Flagrada viajando de pé num ônibus lotado, Lucélia Santos, ícone da TV brasileira, foi a protagonista da semana
No seu monumental “Ensaio sobre a cegueira”, José Saramago descreve uma epidemia que se alastra impiedosamente entre os humanos, tornando-os, todos, incapazes de enxergar. A praga atira o mundo num caos de seres dominados pelos instintos mais primitivos, à exceção de uma mulher que misteriosamente mantém a visão e observa a iniquidade à sua volta. Libelo sobre o que há de mais selvagem em nossa espécie — dominação, ganância, egoísmo, impotência, abandono —, a obra de um dos maiores escritores de língua portuguesa serve de metáfora para inúmeras histórias reais, cotidianas. Entre elas, o trânsito de megalópoles como o Rio de Janeiro.
São cegos insensatos os que veem no automóvel a solitária alternativa de transporte do dia a dia. O venenoso combustível do individualismo entope ruas e pontes, avenidas e viadutos, polui o ar e transforma em fumaça a qualidade de vida, numa ciranda maldita. Experimente convidar o motorista, qualquer um, por trás dos vidros pretos da caminhonete gigante ali ao lado, para acelerar no caminho da conscientização, deixando, vez ou outra, seu brinquedo na garagem. Sem chance. Irremediavelmente viciado no exílio refrigerado de bancos de couro e computador de bordo da sua cidadela sobre rodas, ele estará nas ruas amanhã e para sempre. Milhares deles, todos cada vez mais cegos — e engarrafados.
Na vida real do escaldante canteiro de obras chamado Rio de Janeiro, a epidemia se alastra nos engarrafamentos que inviabilizam as viagens curtas, médias e longas. Nem a moldura majestosa de mar, floresta e montanha presta para amenizar a avalanche de estresse e atraso que sufoca os cariocas. Nas filas imóveis, fica ainda mais fácil encontrar os motoristas solitários em seus latifúndios movidos por direção hidráulica e câmbio automático.
Mas uma mulher mostrou que enxerga e ofereceu uma lição cidadã à cidade. Na desnecessidade irresistível do noticiário das celebridades, Lucélia Santos, ícone da TV brasileira, foi a protagonista da semana, ao ser flagrada viajando de pé num ônibus pagão — e lotado. Ela seguia seu caminho no 524 (Botafogo-Barra, via Humaitá) e aparece na imagem feita por celular — despejada quase instantaneamente numa rede social, claro — de camiseta branca, os cabelos despojadamente presos, rosto sem maquiagem.

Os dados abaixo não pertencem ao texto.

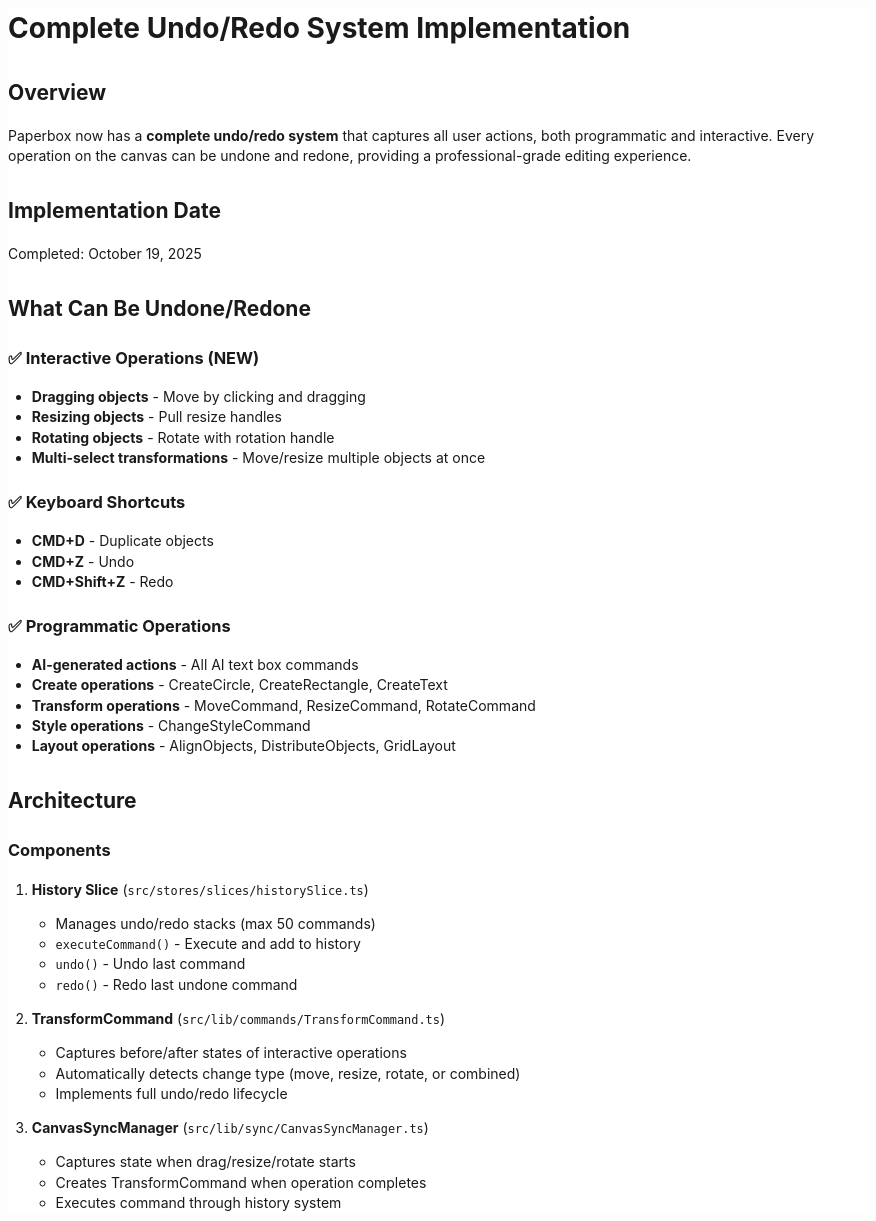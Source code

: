 # Complete Undo/Redo System Implementation

## Overview

Paperbox now has a **complete undo/redo system** that captures all user actions, both programmatic and interactive. Every operation on the canvas can be undone and redone, providing a professional-grade editing experience.

## Implementation Date

Completed: October 19, 2025

## What Can Be Undone/Redone

### ✅ Interactive Operations (NEW)
- **Dragging objects** - Move by clicking and dragging
- **Resizing objects** - Pull resize handles
- **Rotating objects** - Rotate with rotation handle
- **Multi-select transformations** - Move/resize multiple objects at once

### ✅ Keyboard Shortcuts
- **CMD+D** - Duplicate objects
- **CMD+Z** - Undo
- **CMD+Shift+Z** - Redo

### ✅ Programmatic Operations
- **AI-generated actions** - All AI text box commands
- **Create operations** - CreateCircle, CreateRectangle, CreateText
- **Transform operations** - MoveCommand, ResizeCommand, RotateCommand
- **Style operations** - ChangeStyleCommand
- **Layout operations** - AlignObjects, DistributeObjects, GridLayout

## Architecture

### Components

1. **History Slice** (`src/stores/slices/historySlice.ts`)
   - Manages undo/redo stacks (max 50 commands)
   - `executeCommand()` - Execute and add to history
   - `undo()` - Undo last command
   - `redo()` - Redo last undone command

2. **TransformCommand** (`src/lib/commands/TransformCommand.ts`)
   - Captures before/after states of interactive operations
   - Automatically detects change type (move, resize, rotate, or combined)
   - Implements full undo/redo lifecycle

3. **CanvasSyncManager** (`src/lib/sync/CanvasSyncManager.ts`)
   - Captures state when drag/resize/rotate starts
   - Creates TransformCommand when operation completes
   - Executes command through history system
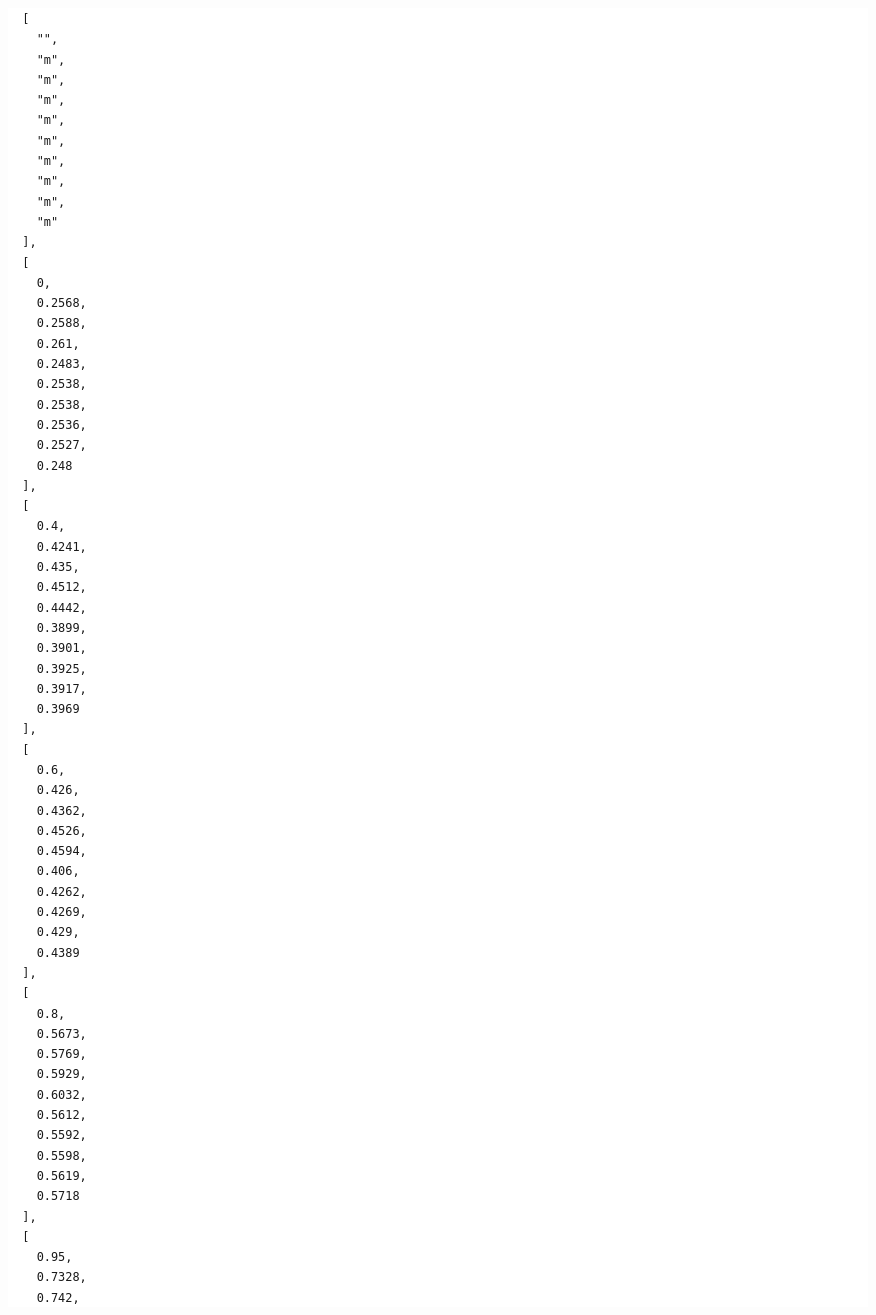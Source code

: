       [
        "",
        "m",
        "m",
        "m",
        "m",
        "m",
        "m",
        "m",
        "m",
        "m"
      ],
      [
        0,
        0.2568,
        0.2588,
        0.261,
        0.2483,
        0.2538,
        0.2538,
        0.2536,
        0.2527,
        0.248
      ],
      [
        0.4,
        0.4241,
        0.435,
        0.4512,
        0.4442,
        0.3899,
        0.3901,
        0.3925,
        0.3917,
        0.3969
      ],
      [
        0.6,
        0.426,
        0.4362,
        0.4526,
        0.4594,
        0.406,
        0.4262,
        0.4269,
        0.429,
        0.4389
      ],
      [
        0.8,
        0.5673,
        0.5769,
        0.5929,
        0.6032,
        0.5612,
        0.5592,
        0.5598,
        0.5619,
        0.5718
      ],
      [
        0.95,
        0.7328,
        0.742,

Estilo gente normal.
Choveram comentários debochados, pela cena de um famoso entre os anônimos, algo quase bizarro no reino dos equívocos onde vivem cariocas e brasileiros. Fora da TV há quatro anos, Lucélia Santos estaria pobre, condição exclusiva dos que andam de ônibus. Afinal, vale tourear qualquer dívida para se livrar do suplício dos transportes públicos por aqui, e pôr mais um carro na rua.
De fato, o serviço prestado pelos ônibus cariocas, concessões públicas com cara e jeito de capitanias hereditárias, patina há décadas na incompetência de seus gestores, protegida pela endêmica cumplicidade dos governantes. O distinto público que se aperte, se vire, se dane — nos ônibus sim, em metrô, trens e barcas também. O tal jogo jogado.
Aqui, a ficção oferece a segunda metáfora. A atriz que viveu a inesquecível Escrava Isaura esculpiu o discurso da libertação. “O Brasil é o único país que conheço em que andar de ônibus é politicamente incorreto!!!!!!! Vai entender… Isso porque os ônibus aqui, e transportes coletivos de um modo geral, são precários e ordinários, o que mostra total desrespeito à população! Em qualquer país civilizado, educado e organizado, é o contrário. As pessoas dão prioridade a transportes coletivos para proteger o meio ambiente. Os governos deveriam investir em transportes decentes para a população, com conforto e dignidade (…). A imprensa deveria usar sua inteligência para divulgar campanhas para os transportes públicos coletivos de primeira grandeza. Terminando: o Brasil deveria ler mais, se instruir mais, desejar mais e sair da burrice de consumo idiota e descartável que lhe dá carros!”, escreveu ela, também via redes sociais. (E depois, posou para a foto acima, num outro ônibus, ratificando sua convicção.)
Ataque direto e impecável aos bobos da nossa elite, que acham chique o metrô de Nova York e os ônibus de Londres, mas aqui se escondem solitários em seus carros. Além de cegos, surdos — porque, se ouvissem os ensinamentos acima, apostariam no transporte coletivo, aumentando a pressão por um serviço digno, de qualidade.
E aí, seriam, afinal, cidadãos. Como Lucélia Santos.